WORK INSTRUCTION
In the data below, find the line containing "哇，全身粗重的感受开始软化，融解。只剩下跳动，跳动...", then set down that line and every later line up to and including the line containing "顶轮转动的时候，概念就被「驱散」了！", exactly.

↓

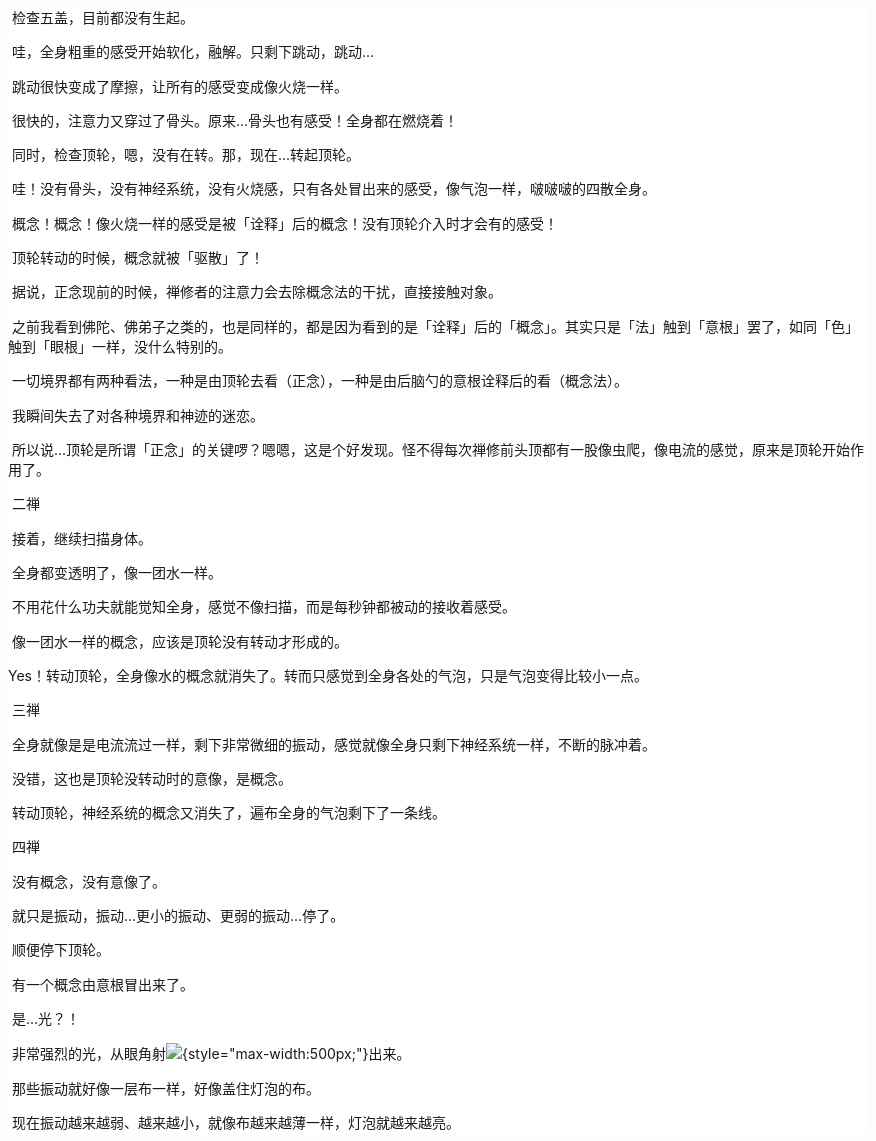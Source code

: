  检查五盖，目前都没有生起。

 哇，全身粗重的感受开始软化，融解。只剩下跳动，跳动...

 跳动很快变成了摩擦，让所有的感受变成像火烧一样。

 很快的，注意力又穿过了骨头。原来...骨头也有感受！全身都在燃烧着！

 同时，检查顶轮，嗯，没有在转。那，现在...转起顶轮。

 哇！没有骨头，没有神经系统，没有火烧感，只有各处冒出来的感受，像气泡一样，啵啵啵的四散全身。

 概念！概念！像火烧一样的感受是被「诠释」后的概念！没有顶轮介入时才会有的感受！

 顶轮转动的时候，概念就被「驱散」了！

 据说，正念现前的时候，禅修者的注意力会去除概念法的干扰，直接接触对象。

 之前我看到佛陀、佛弟子之类的，也是同样的，都是因为看到的是「诠释」后的「概念」。其实只是「法」触到「意根」罢了，如同「色」触到「眼根」一样，没什么特别的。

 一切境界都有两种看法，一种是由顶轮去看（正念），一种是由后脑勺的意根诠释后的看（概念法）。

 我瞬间失去了对各种境界和神迹的迷恋。

 所以说...顶轮是所谓「正念」的关键啰？嗯嗯，这是个好发现。怪不得每次禅修前头顶都有一股像虫爬，像电流的感觉，原来是顶轮开始作用了。

 二禅

 接着，继续扫描身体。

 全身都变透明了，像一团水一样。

 不用花什么功夫就能觉知全身，感觉不像扫描，而是每秒钟都被动的接收着感受。

 像一团水一样的概念，应该是顶轮没有转动才形成的。

Yes！转动顶轮，全身像水的概念就消失了。转而只感觉到全身各处的气泡，只是气泡变得比较小一点。

 三禅

 全身就像是是电流流过一样，剩下非常微细的振动，感觉就像全身只剩下神经系统一样，不断的脉冲着。

 没错，这也是顶轮没转动时的意像，是概念。

 转动顶轮，神经系统的概念又消失了，遍布全身的气泡剩下了一条线。

 四禅

 没有概念，没有意像了。

 就只是振动，振动...更小的振动、更弱的振动...停了。

 顺便停下顶轮。

 有一个概念由意根冒出来了。

 是...光？！

 非常强烈的光，从眼角射![](https://simg.sinajs.cn/blog7style/images/common/sg_trans.gif){style="max-width:500px;"}出来。

 那些振动就好像一层布一样，好像盖住灯泡的布。

 现在振动越来越弱、越来越小，就像布越来越薄一样，灯泡就越来越亮。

↑

YOUR SOLUTION
 哇，全身粗重的感受开始软化，融解。只剩下跳动，跳动...

 跳动很快变成了摩擦，让所有的感受变成像火烧一样。

 很快的，注意力又穿过了骨头。原来...骨头也有感受！全身都在燃烧着！

 同时，检查顶轮，嗯，没有在转。那，现在...转起顶轮。

 哇！没有骨头，没有神经系统，没有火烧感，只有各处冒出来的感受，像气泡一样，啵啵啵的四散全身。

 概念！概念！像火烧一样的感受是被「诠释」后的概念！没有顶轮介入时才会有的感受！

 顶轮转动的时候，概念就被「驱散」了！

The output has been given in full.